This retrospective cohort study used the in-house database, Electronic Data Interface for Transplantation (EDIT), at the Thomas E. Starzl Transplantation Institute at the University of Pittsburgh Medical Center. Evaluation of all the renal allograft recipients from July 1, 2001 to March 31, 2004 yielded 190 patients diagnosed with CAN based on renal biopsy specimen. Of these 190 patients with CAN, 90 had received SRL-R from TAC. From this patient population, 33 satisfied the inclusion criteria of the following: (1) no extra-renal transplant, (2) receipt of SRL for at least 6 months, and (3) follow-up maintenance of at least 6 months. Patients satisfying all inclusion criteria were divided into 2 groups based on the biopsy-reported CAN scoring done by a blinded pathologist using the 1997 Banff classification system. CAN score was calculated as the sum of the following 4 categories: glomerulopathy (eg. 0–3), interstitial fibrosis (ci, 0–3), tubular atrophy (ct, 0–3), and vasculopathy (cv, 0–3). Of these 33 patients, 16 were in the low-CAN score group with a score ≤4, and 17 were in the high-CAN score group with a score >4. Review was made of the clinical course, including laboratory values, dosage and trough levels of immunosuppressive agents, and steroid and antibody treatment of rejection episodes. Data collection was approved by the Institutional Review Board (IRB) of the UPMC.

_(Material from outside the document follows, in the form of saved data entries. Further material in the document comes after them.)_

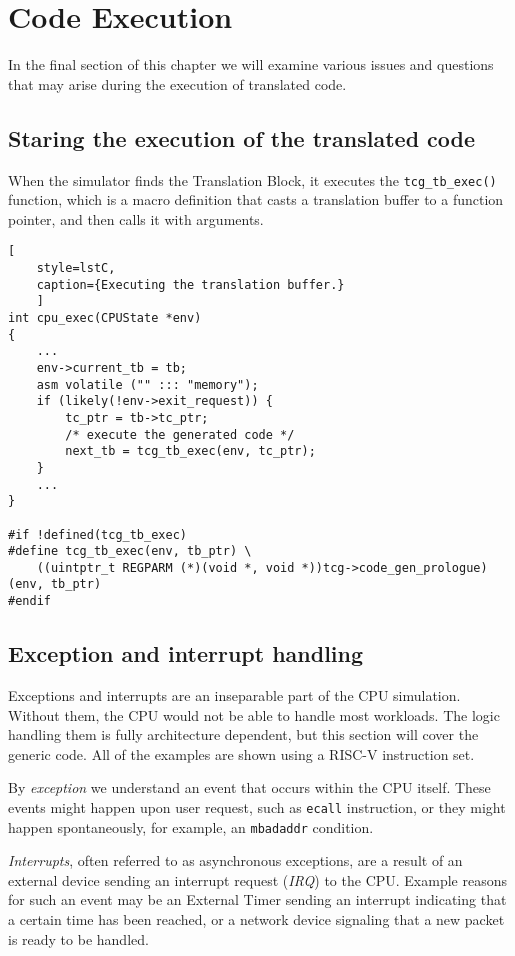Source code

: \pagebreak

\section{Code Execution}
\label{sect:code-execution}

In the final section of this chapter we will examine various issues and questions that may arise during the execution
of translated code.

\subsection{Staring the execution of the translated code}

When the simulator finds the Translation Block, it executes the \texttt{tcg\_tb\_exec()} function, which is a
macro definition that casts a translation buffer to a function pointer, and then calls it with arguments.

\begin{lstlisting}[
    style=lstC,
    caption={Executing the translation buffer.}
    ]
int cpu_exec(CPUState *env)
{
    ...
    env->current_tb = tb;
    asm volatile ("" ::: "memory");
    if (likely(!env->exit_request)) {
        tc_ptr = tb->tc_ptr;
        /* execute the generated code */
        next_tb = tcg_tb_exec(env, tc_ptr);
    }
    ...
}

#if !defined(tcg_tb_exec)
#define tcg_tb_exec(env, tb_ptr) \
    ((uintptr_t REGPARM (*)(void *, void *))tcg->code_gen_prologue)(env, tb_ptr)
#endif
\end{lstlisting}

\subsection{Exception and interrupt handling}

Exceptions and interrupts are an inseparable part of the CPU simulation. Without them, the CPU would not be able to
handle most workloads. The logic handling them is fully architecture dependent, but this section will cover the
generic code. All of the examples are shown using a RISC-V instruction set.

By \textit{exception} we understand an event that occurs within the CPU itself. These events might happen upon user request, such
as \texttt{ecall} instruction, or they might happen spontaneously, for example, an \texttt{mbadaddr} condition.

\textit{Interrupts}, often referred to as asynchronous exceptions, are a result of an external device sending an
interrupt request (\textit{IRQ}) to the CPU. Example reasons for such an event may be an External Timer sending an interrupt indicating that 
a certain time has been reached, or a network device signaling that a new packet is ready to be handled.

Immunosuppressive preconditioning had been achieved with either Thymoglobulin 5 mg/kg (Sangstat, Fremont, Calif, United States (n = 30) or Campath-1 H 30 mg (Berlex, Montvale, NJ, United States) (n = 3) preoperatively followed by TAC monotherapy, with target trough levels of around 10 ng/mL.1618 The IRB of the University of Pittsburgh judged the above immunosuppressive regimen to be within the boundaries of historically based standard treatment, not needing formal IRB approval. The Presbyterian University Hospital Innovative Practices Committee and the Pharmacy and Therapeutics Committee both approved the protocol.

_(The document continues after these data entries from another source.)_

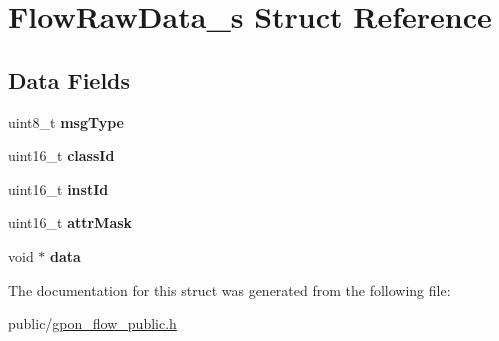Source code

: \hypertarget{structFlowRawData__s}{}\section{Flow\+Raw\+Data\+\_\+s Struct Reference}
\label{structFlowRawData__s}
\subsection*{Data Fields}
\begin{DoxyCompactItemize}
\item 
\mbox{\label{structFlowRawData__s_a955ff3fb71b2d9e7913b7d0d367c5cbb}} 
uint8\+\_\+t {\bfseries msg\+Type}
\item 
\mbox{\label{structFlowRawData__s_af757397fe164eb2724877160652dd359}} 
uint16\+\_\+t {\bfseries class\+Id}
\item 
\mbox{\label{structFlowRawData__s_ad01c329fcaa01b6cddbd27bfbed7b06a}} 
uint16\+\_\+t {\bfseries inst\+Id}
\item 
\mbox{\label{structFlowRawData__s_a6fcf27202f872c8da6c86e4c8250eea4}} 
uint16\+\_\+t {\bfseries attr\+Mask}
\item 
\mbox{\label{structFlowRawData__s_ad1f6f73813858fd34b3eec0e48140e93}} 
void $\ast$ {\bfseries data}
\end{DoxyCompactItemize}


The documentation for this struct was generated from the following file\+:\begin{DoxyCompactItemize}
\item 
public/\hyperlink{gpon__flow__public_8h}{gpon\+\_\+flow\+\_\+public.\+h}\end{DoxyCompactItemize}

After biopsy-reported CAN scoring, SRL conversion was accomplished either by converting (n = 19) from TAC to SRL or by an addition (n = 14) of SRL to tapered doses of TAC Eight patients in the low-CAN score group had TAC abruptly changed to SRL, whereas the remaining 8 patients in the low-CAN score group had SRL added to tapered doses of TAC; the other patients in each category belonged to the high CAN score group. SRL levels were maintained at a trough serum level of 5–10 ng/mL either as monotherapy or when used with TAC. TAC levels were maintained at a trough level between 5 and 10 ng/mL when used with SRL. Spaced weaning was not carried out for patients on SRL monotherapy. Patients with acute rejection based on biopsy specimen were treated with corticosteroids and mycophenolate mofetil (MMF) as indicated (low-CAN, n = 3; high-CAN, n = 4).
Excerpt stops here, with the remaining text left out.